The man convicted of the deadly shooting rampage at a Charleston, South Carolina church says he won't call witnesses or offer evidence that could spare his life in the penalty phase of his murder trial.

Dylann Roof also reaffirmed his plan Wednesday to represent himself as he faces the death penalty in the final phase of his trial.

U.S Judge Richard Gergel expressed misgivings over Roof's decision, Reuters reports:

"'I think it's a bad idea,' Gergel warned, encouraging Roof to discuss his decision with his family and lawyers."The judge said he would allow Roof to change his mind up until the penalty phase gets under way."Roof said he planned to make an opening statement to jurors but did not indicate whether he would testify on his own behalf. He said he would present no evidence or witnesses."He made clear he wanted no details about his mental health revealed, asking Gergel to refrain from unsealing video interviews about his competency or the transcript from a hearing on the topic in November."
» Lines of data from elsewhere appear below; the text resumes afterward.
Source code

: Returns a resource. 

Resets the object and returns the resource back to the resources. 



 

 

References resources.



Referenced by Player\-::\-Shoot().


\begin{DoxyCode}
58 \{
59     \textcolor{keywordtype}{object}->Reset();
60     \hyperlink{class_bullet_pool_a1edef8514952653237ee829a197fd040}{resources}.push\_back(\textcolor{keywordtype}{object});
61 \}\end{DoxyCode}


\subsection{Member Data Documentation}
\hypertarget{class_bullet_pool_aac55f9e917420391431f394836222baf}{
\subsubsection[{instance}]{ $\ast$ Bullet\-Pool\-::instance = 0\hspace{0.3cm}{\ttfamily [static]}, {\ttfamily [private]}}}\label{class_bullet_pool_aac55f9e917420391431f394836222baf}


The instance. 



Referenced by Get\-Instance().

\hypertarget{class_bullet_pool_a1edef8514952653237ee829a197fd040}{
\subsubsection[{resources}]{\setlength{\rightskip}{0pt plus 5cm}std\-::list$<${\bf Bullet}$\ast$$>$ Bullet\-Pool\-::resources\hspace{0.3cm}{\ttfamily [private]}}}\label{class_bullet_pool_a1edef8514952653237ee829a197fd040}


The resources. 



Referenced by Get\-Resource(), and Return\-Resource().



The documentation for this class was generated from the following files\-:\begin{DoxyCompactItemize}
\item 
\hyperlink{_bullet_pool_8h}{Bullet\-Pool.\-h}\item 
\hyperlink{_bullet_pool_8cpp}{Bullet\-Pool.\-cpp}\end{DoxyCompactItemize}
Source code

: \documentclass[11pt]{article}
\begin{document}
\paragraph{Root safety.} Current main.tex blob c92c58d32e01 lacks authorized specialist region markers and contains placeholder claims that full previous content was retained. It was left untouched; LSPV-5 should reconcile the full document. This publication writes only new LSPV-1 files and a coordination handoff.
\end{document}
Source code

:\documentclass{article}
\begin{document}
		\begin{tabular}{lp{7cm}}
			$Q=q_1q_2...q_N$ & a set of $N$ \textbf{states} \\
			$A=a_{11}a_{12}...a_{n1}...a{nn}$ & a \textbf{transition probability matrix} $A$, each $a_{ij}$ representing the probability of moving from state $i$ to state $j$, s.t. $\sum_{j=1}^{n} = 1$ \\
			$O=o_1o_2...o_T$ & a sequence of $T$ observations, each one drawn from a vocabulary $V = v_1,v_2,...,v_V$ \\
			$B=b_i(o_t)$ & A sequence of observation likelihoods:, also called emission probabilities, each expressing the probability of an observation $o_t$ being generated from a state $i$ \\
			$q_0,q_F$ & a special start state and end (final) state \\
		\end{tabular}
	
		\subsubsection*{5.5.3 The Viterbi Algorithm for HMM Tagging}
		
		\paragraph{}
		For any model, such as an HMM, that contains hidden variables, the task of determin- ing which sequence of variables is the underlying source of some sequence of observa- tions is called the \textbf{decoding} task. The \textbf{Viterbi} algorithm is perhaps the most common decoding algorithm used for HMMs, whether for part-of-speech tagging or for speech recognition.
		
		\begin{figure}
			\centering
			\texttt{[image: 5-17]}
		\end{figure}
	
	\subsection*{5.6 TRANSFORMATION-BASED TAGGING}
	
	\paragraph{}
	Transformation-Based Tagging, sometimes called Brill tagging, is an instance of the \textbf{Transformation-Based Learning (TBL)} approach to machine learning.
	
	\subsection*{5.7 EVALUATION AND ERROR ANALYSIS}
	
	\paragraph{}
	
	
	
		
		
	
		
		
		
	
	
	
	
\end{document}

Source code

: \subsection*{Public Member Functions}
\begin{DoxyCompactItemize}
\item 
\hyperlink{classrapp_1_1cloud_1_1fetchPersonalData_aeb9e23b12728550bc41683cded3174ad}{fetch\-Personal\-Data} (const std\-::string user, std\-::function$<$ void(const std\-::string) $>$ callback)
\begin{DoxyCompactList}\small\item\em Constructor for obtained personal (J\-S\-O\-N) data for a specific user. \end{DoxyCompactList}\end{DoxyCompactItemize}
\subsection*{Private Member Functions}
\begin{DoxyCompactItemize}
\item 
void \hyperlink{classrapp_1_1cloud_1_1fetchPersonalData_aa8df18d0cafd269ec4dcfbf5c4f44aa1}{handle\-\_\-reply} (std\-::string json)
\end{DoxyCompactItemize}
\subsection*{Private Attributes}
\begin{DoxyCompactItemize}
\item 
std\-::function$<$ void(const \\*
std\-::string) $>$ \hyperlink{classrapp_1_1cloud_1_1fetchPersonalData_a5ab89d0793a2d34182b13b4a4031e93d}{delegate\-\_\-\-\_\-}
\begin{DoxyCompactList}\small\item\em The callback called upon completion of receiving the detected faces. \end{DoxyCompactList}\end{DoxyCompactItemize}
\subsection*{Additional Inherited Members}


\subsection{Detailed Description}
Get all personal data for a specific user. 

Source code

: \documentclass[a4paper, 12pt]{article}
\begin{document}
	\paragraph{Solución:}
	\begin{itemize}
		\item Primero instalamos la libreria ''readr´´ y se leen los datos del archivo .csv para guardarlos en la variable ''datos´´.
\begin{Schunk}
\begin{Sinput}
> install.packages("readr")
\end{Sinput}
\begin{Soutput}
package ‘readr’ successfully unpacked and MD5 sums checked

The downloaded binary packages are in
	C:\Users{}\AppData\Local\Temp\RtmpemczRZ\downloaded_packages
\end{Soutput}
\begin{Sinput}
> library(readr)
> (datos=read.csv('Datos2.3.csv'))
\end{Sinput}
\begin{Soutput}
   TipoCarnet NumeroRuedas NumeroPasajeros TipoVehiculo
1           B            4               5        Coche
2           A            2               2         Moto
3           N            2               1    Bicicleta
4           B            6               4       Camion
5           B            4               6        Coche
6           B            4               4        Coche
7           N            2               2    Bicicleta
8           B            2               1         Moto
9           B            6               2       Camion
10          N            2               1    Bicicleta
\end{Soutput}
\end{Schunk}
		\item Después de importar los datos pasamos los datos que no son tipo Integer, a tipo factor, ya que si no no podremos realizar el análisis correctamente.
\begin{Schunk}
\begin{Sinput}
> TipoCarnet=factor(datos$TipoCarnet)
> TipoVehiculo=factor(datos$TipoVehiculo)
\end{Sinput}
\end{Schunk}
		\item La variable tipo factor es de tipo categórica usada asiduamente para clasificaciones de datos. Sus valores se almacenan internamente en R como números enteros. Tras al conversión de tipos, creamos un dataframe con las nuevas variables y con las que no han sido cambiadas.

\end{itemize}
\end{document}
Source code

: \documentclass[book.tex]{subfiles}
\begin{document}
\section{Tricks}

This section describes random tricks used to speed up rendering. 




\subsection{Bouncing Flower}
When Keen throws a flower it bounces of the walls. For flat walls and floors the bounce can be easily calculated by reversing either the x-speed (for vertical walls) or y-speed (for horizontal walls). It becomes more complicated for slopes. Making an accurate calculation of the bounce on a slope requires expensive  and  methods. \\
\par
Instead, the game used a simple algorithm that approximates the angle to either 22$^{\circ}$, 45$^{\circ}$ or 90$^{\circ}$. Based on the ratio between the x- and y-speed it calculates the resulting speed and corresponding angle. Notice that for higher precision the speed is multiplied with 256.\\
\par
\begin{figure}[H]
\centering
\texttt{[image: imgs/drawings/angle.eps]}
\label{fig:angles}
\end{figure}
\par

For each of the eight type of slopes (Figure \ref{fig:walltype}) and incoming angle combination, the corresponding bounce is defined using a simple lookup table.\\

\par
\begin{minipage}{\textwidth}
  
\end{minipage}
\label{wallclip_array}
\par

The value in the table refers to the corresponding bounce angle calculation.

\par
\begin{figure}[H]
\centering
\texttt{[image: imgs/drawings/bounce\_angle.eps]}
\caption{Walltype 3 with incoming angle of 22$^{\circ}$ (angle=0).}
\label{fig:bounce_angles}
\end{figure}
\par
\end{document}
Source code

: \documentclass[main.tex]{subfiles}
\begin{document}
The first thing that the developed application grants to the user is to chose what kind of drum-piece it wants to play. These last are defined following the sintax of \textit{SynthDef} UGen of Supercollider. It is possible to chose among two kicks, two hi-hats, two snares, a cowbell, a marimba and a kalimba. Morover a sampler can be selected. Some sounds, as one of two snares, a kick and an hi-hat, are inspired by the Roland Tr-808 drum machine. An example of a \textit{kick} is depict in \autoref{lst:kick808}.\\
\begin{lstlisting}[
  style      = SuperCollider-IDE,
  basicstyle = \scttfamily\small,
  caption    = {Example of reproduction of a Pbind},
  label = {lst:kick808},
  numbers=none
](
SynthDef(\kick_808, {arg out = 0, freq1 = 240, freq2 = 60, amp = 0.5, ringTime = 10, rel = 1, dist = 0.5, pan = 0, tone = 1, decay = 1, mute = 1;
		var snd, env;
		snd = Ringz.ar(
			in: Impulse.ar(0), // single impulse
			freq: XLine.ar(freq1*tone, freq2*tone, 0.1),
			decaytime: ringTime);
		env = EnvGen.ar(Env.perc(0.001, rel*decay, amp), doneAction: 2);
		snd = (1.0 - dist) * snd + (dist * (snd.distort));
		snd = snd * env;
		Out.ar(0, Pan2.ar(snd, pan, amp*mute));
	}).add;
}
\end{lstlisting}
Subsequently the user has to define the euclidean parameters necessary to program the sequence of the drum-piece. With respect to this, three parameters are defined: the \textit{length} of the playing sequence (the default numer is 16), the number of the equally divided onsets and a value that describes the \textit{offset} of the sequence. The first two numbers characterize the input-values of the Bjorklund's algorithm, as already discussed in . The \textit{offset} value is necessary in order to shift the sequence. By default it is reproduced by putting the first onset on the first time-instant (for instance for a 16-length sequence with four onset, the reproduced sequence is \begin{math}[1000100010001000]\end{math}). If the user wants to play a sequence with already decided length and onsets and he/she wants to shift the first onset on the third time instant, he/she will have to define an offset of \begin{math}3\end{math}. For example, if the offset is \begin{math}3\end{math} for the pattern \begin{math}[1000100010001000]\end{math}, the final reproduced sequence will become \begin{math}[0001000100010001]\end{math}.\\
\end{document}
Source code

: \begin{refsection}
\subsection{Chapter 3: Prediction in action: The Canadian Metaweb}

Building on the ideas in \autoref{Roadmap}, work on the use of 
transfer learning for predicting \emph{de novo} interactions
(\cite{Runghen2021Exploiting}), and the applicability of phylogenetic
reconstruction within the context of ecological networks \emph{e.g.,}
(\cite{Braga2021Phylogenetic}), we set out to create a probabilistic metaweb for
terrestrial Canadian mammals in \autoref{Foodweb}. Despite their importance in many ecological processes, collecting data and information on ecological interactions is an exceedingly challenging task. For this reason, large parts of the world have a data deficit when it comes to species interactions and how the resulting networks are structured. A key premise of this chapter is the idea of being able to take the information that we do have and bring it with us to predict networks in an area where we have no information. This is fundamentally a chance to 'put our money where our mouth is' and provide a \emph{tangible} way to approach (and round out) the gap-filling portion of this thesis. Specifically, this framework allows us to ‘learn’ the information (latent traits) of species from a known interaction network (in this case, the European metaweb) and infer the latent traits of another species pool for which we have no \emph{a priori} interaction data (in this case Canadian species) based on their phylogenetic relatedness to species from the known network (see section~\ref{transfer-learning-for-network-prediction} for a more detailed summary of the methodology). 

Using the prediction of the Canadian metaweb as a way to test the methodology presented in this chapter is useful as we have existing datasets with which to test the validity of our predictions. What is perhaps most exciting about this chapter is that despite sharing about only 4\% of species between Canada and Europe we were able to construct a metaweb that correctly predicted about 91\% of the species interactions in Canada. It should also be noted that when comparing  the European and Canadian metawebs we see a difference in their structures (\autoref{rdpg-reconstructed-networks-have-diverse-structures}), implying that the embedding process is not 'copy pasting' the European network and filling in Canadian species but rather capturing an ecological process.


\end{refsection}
The Associated Press adds Roof's lawyers say they were dismissed because Roof believed they would present potentially embarrassing evidence to save his life.

This is not the first time the 22-year-old has opted to defend himself.

In earlier phases of the trial, Roof briefly acted as his own representation. As NPR's Rebecca Hersher reported at the time:

"For five days, Roof represented himself during the final jury selection, expressing few opinions about potential jurors as his attorneys sat next to him providing backup counsel."But late last week, Roof's attorneys asked the judge to reverse the decision, arguing that Roof was not equipped to adequately defend himself against a possible death sentence, and that 'allowing him to proceed would deprive him of protection against cruel and unusual punishment,' reported the Charleston Post and Courier."On Sunday, Roof sent a handwritten letter to the judge asking that his lawyers be allowed to represent him in the first phase of the trial, during which evidence is presented, but not during the sentencing phase, in which arguments will be presented for and against the death penalty."

Jurors eventually found Roof guilty on 33 federal charges, including hate crimes, for the 2015 attack that killed nine parishioners at the Emanuel African Methodist Episcopal Church.

For the sentencing phase, his defense lawyers wanted to call mental health experts to testify on his behalf, but according to the Associated Press, Roof rejected that plan:

"In his hate-filled, racist journal read to the jury during his trial, Roof said his doesn't believe in psychology."'It is a Jewish invention and does nothing but invent diseases and tell people they have problems when they don't,' Roof wrote."

Meanwhile, according to South Carolina Public Radio's Alexandra Olgin, prosecutors have a list of more than 30 witnesses who may testify during the sentencing phase.